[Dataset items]
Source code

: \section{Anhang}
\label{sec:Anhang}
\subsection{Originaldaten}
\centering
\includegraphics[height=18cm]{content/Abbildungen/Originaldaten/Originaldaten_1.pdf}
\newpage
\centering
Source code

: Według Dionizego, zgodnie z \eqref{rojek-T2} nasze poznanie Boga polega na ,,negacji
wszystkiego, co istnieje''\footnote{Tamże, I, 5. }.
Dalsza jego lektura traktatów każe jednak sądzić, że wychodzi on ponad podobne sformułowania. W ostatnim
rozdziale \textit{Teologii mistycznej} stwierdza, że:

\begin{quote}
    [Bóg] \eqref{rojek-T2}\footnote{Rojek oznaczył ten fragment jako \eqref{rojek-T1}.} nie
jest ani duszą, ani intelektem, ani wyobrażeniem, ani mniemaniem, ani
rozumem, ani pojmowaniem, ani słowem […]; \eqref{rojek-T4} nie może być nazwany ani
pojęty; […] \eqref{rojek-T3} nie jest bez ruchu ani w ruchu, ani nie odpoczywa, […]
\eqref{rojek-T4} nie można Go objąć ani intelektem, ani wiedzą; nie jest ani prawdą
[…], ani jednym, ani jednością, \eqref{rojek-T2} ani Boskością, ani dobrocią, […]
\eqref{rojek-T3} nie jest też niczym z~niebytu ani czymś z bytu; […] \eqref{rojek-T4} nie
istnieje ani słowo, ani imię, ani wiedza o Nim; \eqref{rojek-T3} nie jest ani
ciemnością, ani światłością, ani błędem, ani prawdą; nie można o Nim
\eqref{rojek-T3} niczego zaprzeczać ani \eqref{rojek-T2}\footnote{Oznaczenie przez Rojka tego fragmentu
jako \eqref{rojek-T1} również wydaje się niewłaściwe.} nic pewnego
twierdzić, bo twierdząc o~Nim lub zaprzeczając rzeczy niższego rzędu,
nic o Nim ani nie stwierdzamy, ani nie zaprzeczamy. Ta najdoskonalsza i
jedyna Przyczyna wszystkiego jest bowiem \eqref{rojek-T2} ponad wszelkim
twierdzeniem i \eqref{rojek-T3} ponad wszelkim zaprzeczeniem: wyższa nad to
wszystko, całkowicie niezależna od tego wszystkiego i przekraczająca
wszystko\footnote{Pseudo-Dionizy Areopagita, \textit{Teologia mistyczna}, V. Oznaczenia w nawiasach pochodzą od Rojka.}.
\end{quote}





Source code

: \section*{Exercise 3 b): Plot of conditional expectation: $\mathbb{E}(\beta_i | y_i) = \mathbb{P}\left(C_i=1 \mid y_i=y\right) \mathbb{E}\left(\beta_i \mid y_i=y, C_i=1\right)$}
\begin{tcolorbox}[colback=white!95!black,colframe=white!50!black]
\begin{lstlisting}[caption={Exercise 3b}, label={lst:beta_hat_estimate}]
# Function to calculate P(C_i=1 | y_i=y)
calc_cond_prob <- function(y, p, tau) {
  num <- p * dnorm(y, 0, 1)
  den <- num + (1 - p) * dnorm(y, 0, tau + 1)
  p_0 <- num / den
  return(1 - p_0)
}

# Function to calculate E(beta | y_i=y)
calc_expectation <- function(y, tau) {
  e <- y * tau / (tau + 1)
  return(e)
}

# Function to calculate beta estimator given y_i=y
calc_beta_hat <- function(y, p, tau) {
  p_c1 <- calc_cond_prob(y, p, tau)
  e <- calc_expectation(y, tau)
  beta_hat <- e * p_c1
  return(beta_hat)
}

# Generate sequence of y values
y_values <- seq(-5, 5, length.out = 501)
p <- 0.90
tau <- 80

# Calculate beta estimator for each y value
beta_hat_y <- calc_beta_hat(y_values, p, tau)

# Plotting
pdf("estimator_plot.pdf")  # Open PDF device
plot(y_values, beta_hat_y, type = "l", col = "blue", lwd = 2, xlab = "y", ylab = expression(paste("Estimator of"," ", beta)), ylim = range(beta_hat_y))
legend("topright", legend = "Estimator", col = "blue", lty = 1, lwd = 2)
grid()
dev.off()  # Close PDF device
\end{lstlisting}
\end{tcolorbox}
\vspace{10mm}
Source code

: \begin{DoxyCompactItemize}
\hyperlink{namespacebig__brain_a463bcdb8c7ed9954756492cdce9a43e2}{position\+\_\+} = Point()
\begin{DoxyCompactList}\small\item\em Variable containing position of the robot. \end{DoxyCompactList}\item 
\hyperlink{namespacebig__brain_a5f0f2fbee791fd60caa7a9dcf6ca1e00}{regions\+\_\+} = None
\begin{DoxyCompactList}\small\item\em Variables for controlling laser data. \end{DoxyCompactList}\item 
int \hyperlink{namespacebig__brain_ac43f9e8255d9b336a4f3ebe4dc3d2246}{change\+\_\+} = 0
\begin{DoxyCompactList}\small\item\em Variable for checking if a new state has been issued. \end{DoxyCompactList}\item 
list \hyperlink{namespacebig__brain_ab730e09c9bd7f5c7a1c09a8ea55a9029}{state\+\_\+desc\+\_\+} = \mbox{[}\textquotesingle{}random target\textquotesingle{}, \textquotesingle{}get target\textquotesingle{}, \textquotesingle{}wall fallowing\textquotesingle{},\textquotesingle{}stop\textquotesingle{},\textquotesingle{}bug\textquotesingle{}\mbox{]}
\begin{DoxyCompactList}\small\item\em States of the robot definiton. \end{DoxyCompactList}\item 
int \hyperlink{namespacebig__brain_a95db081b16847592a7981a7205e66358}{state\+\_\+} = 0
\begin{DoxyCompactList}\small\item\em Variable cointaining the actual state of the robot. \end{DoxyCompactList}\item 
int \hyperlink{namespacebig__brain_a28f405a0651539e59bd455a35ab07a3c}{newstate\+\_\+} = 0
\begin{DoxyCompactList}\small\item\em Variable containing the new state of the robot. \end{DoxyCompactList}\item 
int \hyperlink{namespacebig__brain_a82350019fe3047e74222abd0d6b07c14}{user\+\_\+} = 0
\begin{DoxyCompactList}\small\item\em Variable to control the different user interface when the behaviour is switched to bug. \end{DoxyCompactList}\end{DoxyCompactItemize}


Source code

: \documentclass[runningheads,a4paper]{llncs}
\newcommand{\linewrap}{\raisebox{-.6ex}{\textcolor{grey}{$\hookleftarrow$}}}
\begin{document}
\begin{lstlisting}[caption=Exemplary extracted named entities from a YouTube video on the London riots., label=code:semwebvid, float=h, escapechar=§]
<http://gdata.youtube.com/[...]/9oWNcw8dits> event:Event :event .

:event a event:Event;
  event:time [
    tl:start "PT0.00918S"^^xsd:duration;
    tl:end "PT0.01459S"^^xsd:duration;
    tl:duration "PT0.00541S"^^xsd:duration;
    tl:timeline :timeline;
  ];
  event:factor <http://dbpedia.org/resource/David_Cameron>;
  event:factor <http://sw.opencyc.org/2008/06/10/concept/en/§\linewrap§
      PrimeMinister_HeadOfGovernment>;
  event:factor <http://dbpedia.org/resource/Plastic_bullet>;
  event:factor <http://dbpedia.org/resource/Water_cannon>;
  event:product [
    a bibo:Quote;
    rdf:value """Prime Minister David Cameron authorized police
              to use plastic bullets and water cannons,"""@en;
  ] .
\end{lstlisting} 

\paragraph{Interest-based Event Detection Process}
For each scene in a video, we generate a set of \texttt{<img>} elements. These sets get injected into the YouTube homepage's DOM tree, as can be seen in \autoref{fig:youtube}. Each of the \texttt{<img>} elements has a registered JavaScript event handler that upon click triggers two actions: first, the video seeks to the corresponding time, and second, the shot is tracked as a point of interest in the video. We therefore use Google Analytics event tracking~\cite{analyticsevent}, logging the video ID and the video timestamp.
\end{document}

About this exercise >> How many of the lines above hold the word "DoxyCompactList"? State that number and nothing else.

Expected output >> 7